Design and Construction of a Belt-Assisted Vertical Extrusion Based Fused Deposition Modeling 3D Printer for Automated Part Removal

Abstract

Abstract In recent years, Fused Deposition Modeling (FDM) has become one of the most used three-dimensional (3D) printing processes because of its cost effectiveness and universal approach towards user-friendliness. FDM uses a layering process to build 3D models layer-upon-layer using a varied range of materials from thermoplastic to pharmaceutical materials. However, FDM has a considerable number of challenges to overcome, especially for its use in line production. One possible solution for a more line-production friendly FDM process could be the use of a continuous moving build surface, similar to more conventional line production processes. In this paper, we propose a customized FDM 3D printing system with a moving belt-style build surface and kinematics that allow layers to be printed parallel to the build surface. Unlike other existing belt-FDM systems, the developed FDM printer will deposit filament perpendicular to the bed, allowing the user to utilize conventional 3D printing slicing software, depend less on support structures, and design parts in a traditional manner. Moreover, after completion, these parts can be ejected automatically to allow repeated prints without human intervention, making the printing process faster and more cost-effective.

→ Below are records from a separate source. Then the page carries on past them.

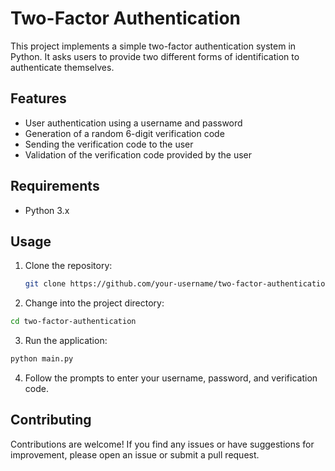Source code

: # Two-Factor Authentication

This project implements a simple two-factor authentication system in Python. It asks users to provide two different forms of identification to authenticate themselves.

## Features

- User authentication using a username and password
- Generation of a random 6-digit verification code
- Sending the verification code to the user
- Validation of the verification code provided by the user

## Requirements

- Python 3.x

## Usage

1. Clone the repository:

    ```bash
    git clone https://github.com/your-username/two-factor-authentication.git
    ```

2. Change into the project directory:
 
  ```bash
  cd two-factor-authentication
  ```
3.  Run the application:

  ```bash
  python main.py
  ```
4. Follow the prompts to enter your username, password, and verification code.

## Contributing

Contributions are welcome! If you find any issues or have suggestions for improvement, please open an issue or submit a pull request.


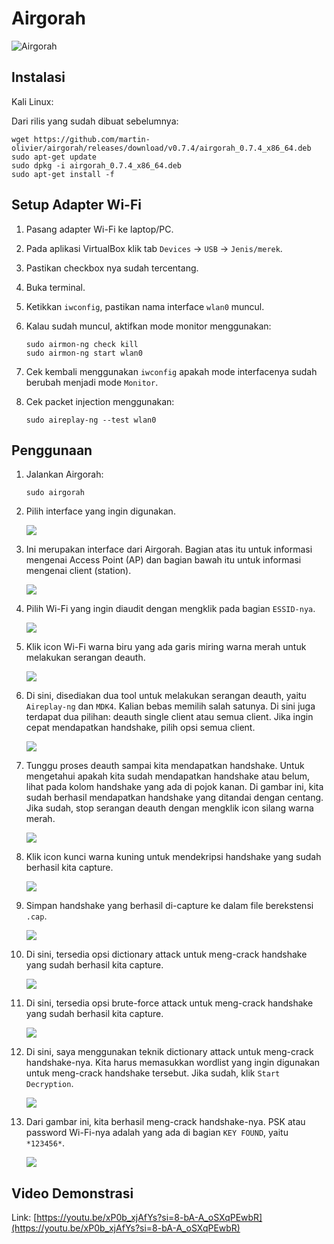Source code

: # Airgorah

![Airgorah](https://github.com/fixploit03/Pentest-WiFi/blob/main/tools/airgorah/img/airgorah.jpg)

## Instalasi

Kali Linux:

Dari rilis yang sudah dibuat sebelumnya:

   ```
   wget https://github.com/martin-olivier/airgorah/releases/download/v0.7.4/airgorah_0.7.4_x86_64.deb
   sudo apt-get update
   sudo dpkg -i airgorah_0.7.4_x86_64.deb
   sudo apt-get install -f
   ```

## Setup Adapter Wi-Fi

1. Pasang adapter Wi-Fi ke laptop/PC.
2. Pada aplikasi VirtualBox klik tab `Devices` -> `USB` -> `Jenis/merek`.
3. Pastikan checkbox nya sudah tercentang.
4. Buka terminal.
5. Ketikkan `iwconfig`, pastikan nama interface `wlan0` muncul.
6. Kalau sudah muncul, aktifkan mode monitor menggunakan:

   ```
   sudo airmon-ng check kill
   sudo airmon-ng start wlan0
   ```
7. Cek kembali menggunakan `iwconfig` apakah mode interfacenya sudah berubah menjadi mode `Monitor`.
8. Cek packet injection menggunakan:

   ```
   sudo aireplay-ng --test wlan0
   ```

## Penggunaan

1. Jalankan Airgorah:

   ```
   sudo airgorah
   ```
2. Pilih interface yang ingin digunakan.
   
   ![](https://github.com/fixploit03/Hack-WiFi/blob/main/tools/airgorah/img/1.png)
3. Ini merupakan interface dari Airgorah. Bagian atas itu untuk informasi mengenai Access Point (AP) dan bagian bawah itu untuk informasi mengenai client (station).

   ![](https://github.com/fixploit03/Hack-WiFi/blob/main/tools/airgorah/img/2.png)
4. Pilih Wi-Fi yang ingin diaudit dengan mengklik pada bagian `ESSID-nya`.

   ![](https://github.com/fixploit03/Hack-WiFi/blob/main/tools/airgorah/img/3.png)
5. Klik icon Wi-Fi warna biru yang ada garis miring warna merah untuk melakukan serangan deauth.

   ![](https://github.com/fixploit03/Hack-WiFi/blob/main/tools/airgorah/img/4.png)
6. Di sini, disediakan dua tool untuk melakukan serangan deauth, yaitu `Aireplay-ng` dan `MDK4`. Kalian bebas memilih salah satunya. Di sini juga terdapat dua pilihan: deauth single client atau semua client. Jika ingin cepat mendapatkan handshake, pilih opsi semua client.

   ![](https://github.com/fixploit03/Hack-WiFi/blob/main/tools/airgorah/img/5.png)
7. Tunggu proses deauth sampai kita mendapatkan handshake. Untuk mengetahui apakah kita sudah mendapatkan handshake atau belum, lihat pada kolom handshake yang ada di pojok kanan. Di gambar ini, kita sudah berhasil mendapatkan handshake yang ditandai dengan centang. Jika sudah, stop serangan deauth dengan mengklik icon silang warna merah.

   ![](https://github.com/fixploit03/Hack-WiFi/blob/main/tools/airgorah/img/6.png)
8. Klik icon kunci warna kuning untuk mendekripsi handshake yang sudah berhasil kita capture.

   ![](https://github.com/fixploit03/Hack-WiFi/blob/main/tools/airgorah/img/7.png)
9. Simpan handshake yang berhasil di-capture ke dalam file berekstensi `.cap`.

   ![](https://github.com/fixploit03/Hack-WiFi/blob/main/tools/airgorah/img/8.png)
10. Di sini, tersedia opsi dictionary attack untuk meng-crack handshake yang sudah berhasil kita capture.

    ![](https://github.com/fixploit03/Hack-WiFi/blob/main/tools/airgorah/img/9.png)
11. Di sini, tersedia opsi brute-force attack untuk meng-crack handshake yang sudah berhasil kita capture.

    ![](https://github.com/fixploit03/Hack-WiFi/blob/main/tools/airgorah/img/10.png)

12. Di sini, saya menggunakan teknik dictionary attack untuk meng-crack handshake-nya. Kita harus memasukkan wordlist yang ingin digunakan untuk meng-crack handshake tersebut. Jika sudah, klik `Start Decryption`.
    
    ![](https://github.com/fixploit03/Hack-WiFi/blob/main/tools/airgorah/img/11.png)
13. Dari gambar ini, kita berhasil meng-crack handshake-nya. PSK atau password Wi-Fi-nya adalah yang ada di bagian `KEY FOUND`, yaitu `*123456*`.

    ![](https://github.com/fixploit03/Hack-WiFi/blob/main/tools/airgorah/img/12.png)

## Video Demonstrasi

Link: [https://youtu.be/xP0b_xjAfYs?si=8-bA-A_oSXqPEwbR](https://youtu.be/xP0b_xjAfYs?si=8-bA-A_oSXqPEwbR)
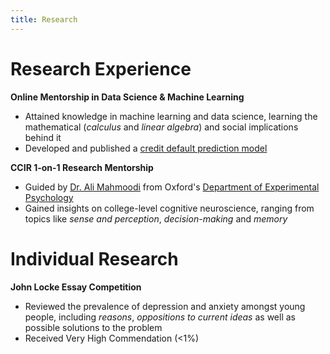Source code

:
 ```yaml
---
title: Research
---
```

# Research Experience
**Online Mentorship in Data Science & Machine Learning**
- Attained knowledge in machine learning and data science, learning the mathematical (_calculus_ and _linear algebra_) and social implications behind it
- Developed and published a <a href="https://www.researchgate.net/publication/373054614_Credit_Default_Prediction_Based_on_Blending_Learning_Model">credit default prediction model</a>

**CCIR 1-on-1 Research Mentorship**
- Guided by <a href="https://www.psy.ox.ac.uk/people/ali-mahmoodi">Dr. Ali Mahmoodi</a> from Oxford's <a href="https://www.psy.ox.ac.uk/">Department of Experimental Psychology</a>
- Gained insights on college-level cognitive neuroscience, ranging from topics like _sense and perception_, _decision-making_ and _memory_

# Individual Research
**John Locke Essay Competition**
- Reviewed the prevalence of depression and anxiety amongst young people, including _reasons_, _oppositions to current ideas_ as well as possible solutions to the problem
- Received Very High Commendation (<1%) 
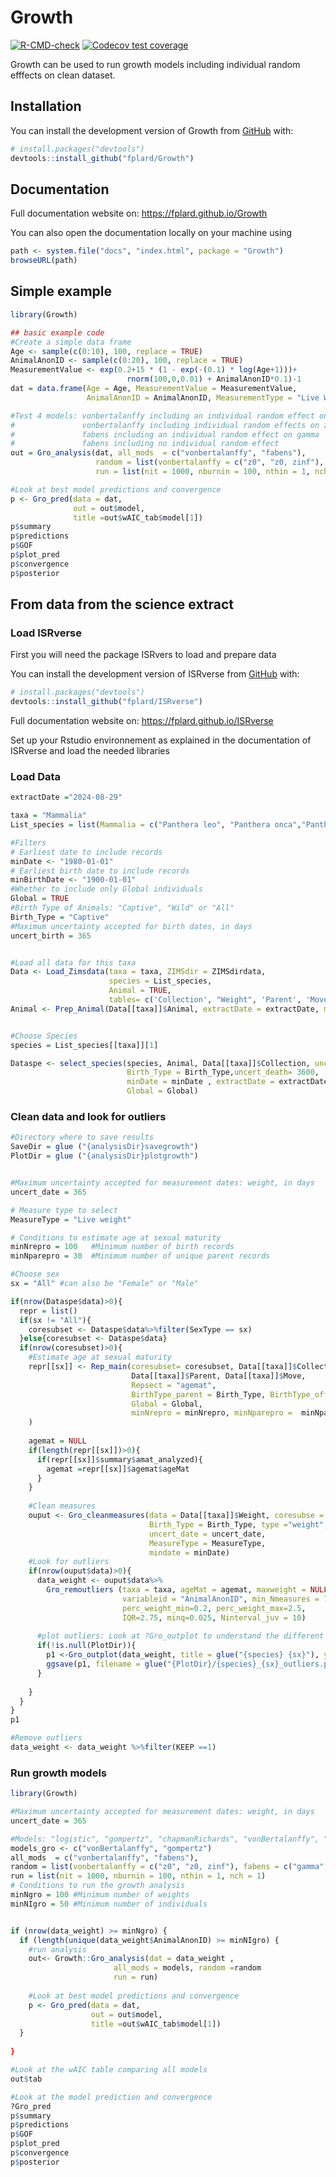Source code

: 
<!-- README.md is generated from README.Rmd. Please edit that file -->

# Growth

<!-- badges: start -->

[![R-CMD-check](https://github.com/fplard/Growth/actions/workflows/R-CMD-check.yaml/badge.svg)](https://github.com/fplard/Growth/actions/workflows/R-CMD-check.yaml)
[![Codecov test
coverage](https://codecov.io/gh/fplard/Growth/branch/main/graph/badge.svg)](https://app.codecov.io/gh/fplard/Growth?branch=main)
<!-- badges: end -->

Growth can be used to run growth models including individual random
efffects on clean dataset.

## Installation

You can install the development version of Growth from
[GitHub](https://github.com/) with:

``` r
# install.packages("devtools")
devtools::install_github("fplard/Growth")
```

## Documentation

Full documentation website on: <https://fplard.github.io/Growth>

You can also open the documentation locally on your machine using

``` r
path <- system.file("docs", "index.html", package = "Growth")
browseURL(path)
```

## Simple example

``` r
library(Growth)

## basic example code
#Create a simple data frame
Age <- sample(c(0:10), 100, replace = TRUE)
AnimalAnonID <- sample(c(0:20), 100, replace = TRUE)
MeasurementValue <- exp(0.2+15 * (1 - exp(-(0.1) * log(Age+1)))+ 
                          rnorm(100,0,0.01) + AnimalAnonID*0.1)-1 
dat = data.frame(Age = Age, MeasurementValue = MeasurementValue, 
                 AnimalAnonID = AnimalAnonID, MeasurementType = "Live Weight")

#Test 4 models: vonbertalanffy including an individual random effect on z0
#               vonbertalanffy including individual random effects on z0 and zinf
#               fabens including an individual random effect on gamma 
#               fabens including no individual random effect
out = Gro_analysis(dat, all_mods  = c("vonbertalanffy", "fabens"),
                   random = list(vonbertalanffy = c("z0", "z0, zinf"), fabens = c("gamma", "")),
                   run = list(nit = 1000, nburnin = 100, nthin = 1, nch = 1))

#Look at best model predictions and convergence
p <- Gro_pred(data = dat, 
              out = out$model, 
              title =out$wAIC_tab$model[1])
p$summary
p$predictions
p$GOF
p$plot_pred
p$convergence
p$posterior
```

## From data from the science extract

### Load ISRverse

First you will need the package ISRvers to load and prepare data

You can install the development version of ISRverse from
[GitHub](https://github.com/) with:

``` r
# install.packages("devtools")
devtools::install_github("fplard/ISRverse")
```

Full documentation website on: <https://fplard.github.io/ISRverse>

Set up your Rstudio environnement as explained in the documentation of
ISRverse and load the needed libraries

### Load Data

``` r
extractDate ="2024-08-29"

taxa = "Mammalia"
List_species = list(Mammalia = c("Panthera leo", "Panthera onca","Panthera uncia", "Panthera tigris", "Panthera pardus"))

#Filters
# Earliest date to include records
minDate <- "1980-01-01"
# Earliest birth date to include records
minBirthDate <- "1900-01-01"
#Whether to include only Global individuals
Global = TRUE
#Birth Type of Animals: "Captive", "Wild" or "All"
Birth_Type = "Captive"
#Maximum uncertainty accepted for birth dates, in days
uncert_birth = 365


#Load all data for this taxa
Data <- Load_Zimsdata(taxa = taxa, ZIMSdir = ZIMSdirdata, 
                      species = List_species,
                      Animal = TRUE,
                      tables= c('Collection', "Weight", 'Parent', 'Move')) 
Animal <- Prep_Animal(Data[[taxa]]$Animal, extractDate = extractDate, minBirthDate =minBirthDate)


#Choose Species
species = List_species[[taxa]][1]

Dataspe <- select_species(species, Animal, Data[[taxa]]$Collection, uncert_birth = uncert_birth,
                          Birth_Type = Birth_Type,uncert_death= 3600,
                          minDate = minDate , extractDate = extractDate,
                          Global = Global) 
```

### Clean data and look for outliers

``` r
#Directory where to save results
SaveDir = glue ("{analysisDir}savegrowth")
PlotDir = glue ("{analysisDir}plotgrowth")


#Maximum uncertainty accepted for measurement dates: weight, in days
uncert_date = 365

# Measure type to select
MeasureType = "Live weight"

# Conditions to estimate age at sexual maturity
minNrepro = 100   #Minimum number of birth records
minNparepro = 30  #Minimum number of unique parent records

#Choose sex
sx = "All" #can also be "Female" or "Male"

if(nrow(Dataspe$data)>0){
  repr = list()
  if(sx != "All"){
    coresubset <- Dataspe$data%>%filter(SexType == sx)
  }else{coresubset <- Dataspe$data}
  if(nrow(coresubset)>0){
    #Estimate age at sexual maturity
    repr[[sx]] <- Rep_main(coresubset= coresubset, Data[[taxa]]$Collection, 
                           Data[[taxa]]$Parent, Data[[taxa]]$Move,  
                           Repsect = "agemat",
                           BirthType_parent = Birth_Type, BirthType_offspring = Birth_Type, 
                           Global = Global, 
                           minNrepro = minNrepro, minNparepro =  minNparepro
    )
    
    agemat = NULL
    if(length(repr[[sx]])>0){
      if(repr[[sx]]$summary$amat_analyzed){
        agemat =repr[[sx]]$agemat$ageMat
      }
    }
    
    #Clean measures
    ouput <- Gro_cleanmeasures(data = Data[[taxa]]$Weight, coresubse = coresubset,
                               Birth_Type = Birth_Type, type ="weight", 
                               uncert_date = uncert_date,
                               MeasureType = MeasureType,
                               mindate = minDate)
    #Look for outliers
    if(nrow(ouput$data)>0){
      data_weight <- ouput$data%>%
        Gro_remoutliers (taxa = taxa, ageMat = agemat, maxweight = NULL, 
                         variableid = "AnimalAnonID", min_Nmeasures = 7,
                         perc_weight_min=0.2, perc_weight_max=2.5,
                         IQR=2.75, minq=0.025, Ninterval_juv = 10)
      
      #plot outliers: Look at ?Gro_outplot to understand the different colors
      if(!is.null(PlotDir)){
        p1 <-Gro_outplot(data_weight, title = glue("{species} {sx}"), ylimit = NULL, xlimit = NULL)
        ggsave(p1, filename = glue("{PlotDir}/{species}_{sx}_outliers.png"), height = 6, width = 6)
      }
      
    }
  }
}      
p1

#Remove outliers
data_weight <- data_weight %>%filter(KEEP ==1)
```

### Run growth models

``` r
library(Growth)

#Maximum uncertainty accepted for measurement dates: weight, in days
uncert_date = 365

#Models: "logistic", "gompertz", "chapmanRichards", "vonBertalanffy", "gam", and/or "polynomial"
models_gro <- c("vonBertalanffy", "gompertz") 
all_mods  = c("vonbertalanffy", "fabens"),
random = list(vonbertalanffy = c("z0", "z0, zinf"), fabens = c("gamma", "")),
run = list(nit = 1000, nburnin = 100, nthin = 1, nch = 1)
# Conditions to run the growth analysis
minNgro = 100 #Minimum number of weights
minNIgro = 50 #Minimum number of individuals


if (nrow(data_weight) >= minNgro) {
  if (length(unique(data_weight$AnimalAnonID) >= minNIgro) {
    #run analysis
    out<- Growth::Gro_analysis(dat = data_weight , 
                       all_mods = models, random =random 
                       run = run)
    
    #Look at best model predictions and convergence
    p <- Gro_pred(data = dat, 
                  out = out$model, 
                  title =out$wAIC_tab$model[1])
  }      
  
}

#Look at the wAIC table comparing all models
out$tab

#Look at the model prediction and convergence 
?Gro_pred
p$summary
p$predictions
p$GOF
p$plot_pred
p$convergence
p$posterior  
```

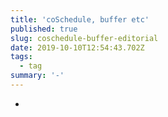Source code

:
 ```yaml
---
title: 'coSchedule, buffer etc'
published: true
slug: coschedule-buffer-editorial
date: 2019-10-10T12:54:43.702Z
tags:
  - tag
summary: '-'
---
```

-
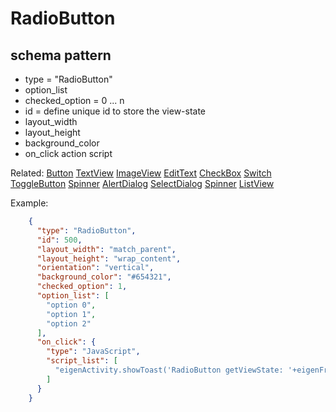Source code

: # RadioButton
## schema pattern

* type = "RadioButton"
* option_list
* checked_option = 0 ... n 
* id = define unique id to store the view-state
* layout_width
* layout_height
* background_color
* on_click action script

Related:
[Button](Button.md) 
[TextView](TextView.md) 
[ImageView](ImageView.md) 
[EditText](EditText.md) 
[CheckBox](CheckBox.md) 
[Switch](Switch.md) 
[ToggleButton](ToggleButton.md) 
[Spinner](Spinner.md) 
[AlertDialog](AlertDialog.md) 
[SelectDialog](SelectDialog.md) 
[Spinner](Spinner.md) 
[ListView](ListView.md) 


Example:
```json
    {
      "type": "RadioButton",
      "id": 500,
      "layout_width": "match_parent",
      "layout_height": "wrap_content",
      "orientation": "vertical",
      "background_color": "#654321",
      "checked_option": 1,
      "option_list": [
        "option 0",
        "option 1",
        "option 2"
      ],
      "on_click": {
        "type": "JavaScript",
        "script_list": [
          "eigenActivity.showToast('RadioButton getViewState: '+eigenFragment.getViewState(500));"
        ]
      }
    }
```

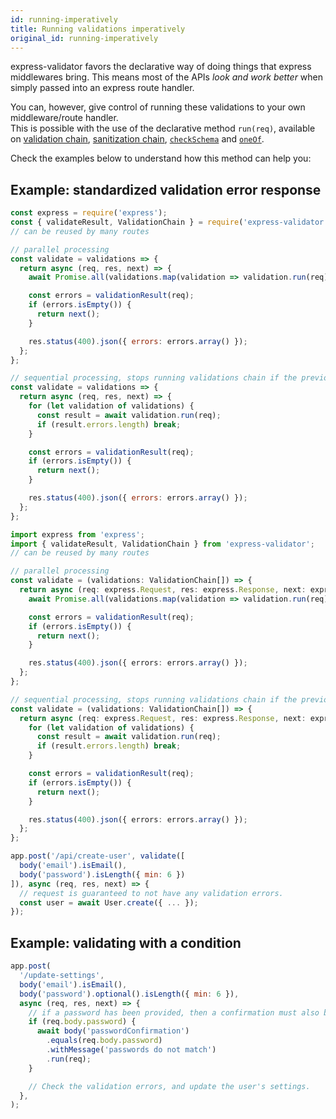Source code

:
 ```yaml
---
id: running-imperatively
title: Running validations imperatively
original_id: running-imperatively
---
```


express-validator favors the declarative way of doing things that express middlewares bring.
This means most of the APIs _look and work better_ when simply passed into an express route handler.

You can, however, give control of running these validations to your own middleware/route handler.  
This is possible with the use of the declarative method `run(req)`, available on
[validation chain](api-validation-chain.md#runreq-options), [sanitization chain](api-sanitization-chain.md#runreq), [`checkSchema`](api-check.md#checkschemaschema) and [`oneOf`](api-check.md#oneofvalidationchains-message).

Check the examples below to understand how this method can help you:

## Example: standardized validation error response

<!--DOCUSAURUS_CODE_TABS-->
<!--JavaScript-->

```js
const express = require('express');
const { validateResult, ValidationChain } = require('express-validator');
// can be reused by many routes

// parallel processing
const validate = validations => {
  return async (req, res, next) => {
    await Promise.all(validations.map(validation => validation.run(req)));

    const errors = validationResult(req);
    if (errors.isEmpty()) {
      return next();
    }

    res.status(400).json({ errors: errors.array() });
  };
};

// sequential processing, stops running validations chain if the previous one have failed.
const validate = validations => {
  return async (req, res, next) => {
    for (let validation of validations) {
      const result = await validation.run(req);
      if (result.errors.length) break;
    }

    const errors = validationResult(req);
    if (errors.isEmpty()) {
      return next();
    }

    res.status(400).json({ errors: errors.array() });
  };
};
```

<!--TypeScript-->

```typescript
import express from 'express';
import { validateResult, ValidationChain } from 'express-validator';
// can be reused by many routes

// parallel processing
const validate = (validations: ValidationChain[]) => {
  return async (req: express.Request, res: express.Response, next: express.NextFunction) => {
    await Promise.all(validations.map(validation => validation.run(req)));

    const errors = validationResult(req);
    if (errors.isEmpty()) {
      return next();
    }

    res.status(400).json({ errors: errors.array() });
  };
};

// sequential processing, stops running validations chain if the previous one have failed.
const validate = (validations: ValidationChain[]) => {
  return async (req: express.Request, res: express.Response, next: express.NextFunction) => {
    for (let validation of validations) {
      const result = await validation.run(req);
      if (result.errors.length) break;
    }

    const errors = validationResult(req);
    if (errors.isEmpty()) {
      return next();
    }

    res.status(400).json({ errors: errors.array() });
  };
};
```

<!--END_DOCUSAURUS_CODE_TABS-->

```js
app.post('/api/create-user', validate([
  body('email').isEmail(),
  body('password').isLength({ min: 6 })
]), async (req, res, next) => {
  // request is guaranteed to not have any validation errors.
  const user = await User.create({ ... });
});
```

## Example: validating with a condition

```js
app.post(
  '/update-settings',
  body('email').isEmail(),
  body('password').optional().isLength({ min: 6 }),
  async (req, res, next) => {
    // if a password has been provided, then a confirmation must also be provided.
    if (req.body.password) {
      await body('passwordConfirmation')
        .equals(req.body.password)
        .withMessage('passwords do not match')
        .run(req);
    }

    // Check the validation errors, and update the user's settings.
  },
);
```
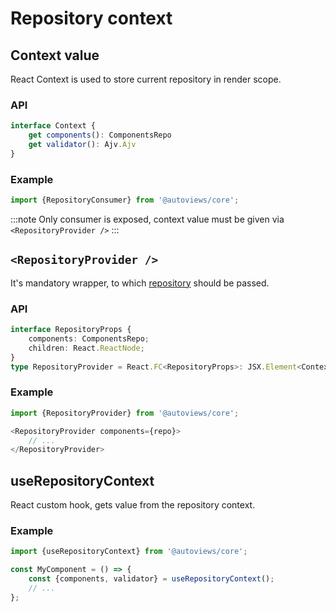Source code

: # Repository context


## Context value
React Context is used to store current repository in render scope.

### API

```ts
interface Context {
    get components(): ComponentsRepo
    get validator(): Ajv.Ajv
}
```

### Example
```js
import {RepositoryConsumer} from '@autoviews/core';
```

:::note
Only consumer is exposed, context value must be given via `<RepositoryProvider />`
:::

## `<RepositoryProvider />`

It's mandatory wrapper, to which [repository](./components-repo.md) should be passed.

### API
```ts
interface RepositoryProps {
    components: ComponentsRepo;
    children: React.ReactNode;
}
type RepositoryProvider = React.FC<RepositoryProps>: JSX.Element<Context>
```

### Example
```js
import {RepositoryProvider} from '@autoviews/core';

<RepositoryProvider components={repo}>
    // ...
</RepositoryProvider>
```

## useRepositoryContext

React custom hook, gets value from the repository context.

### Example
```js
import {useRepositoryContext} from '@autoviews/core';

const MyComponent = () => {
    const {components, validator} = useRepositoryContext();
    // ...
};
```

A belt-assisted vertical extrusion based FDM prototype 3D printer has been designed, constructed, and then tested to gain experimental data on continuous 3D printing using thermoplastic polymers as a printing material. Results of testing and experimentation verified certain key design elements and how they could improve continuous printing and automated 3D printed part removal. Experiments also revealed how nozzle temperature, bed temperature, and the moving speed of the nozzle introduce challenges not seen in traditional FDM printers with static beds.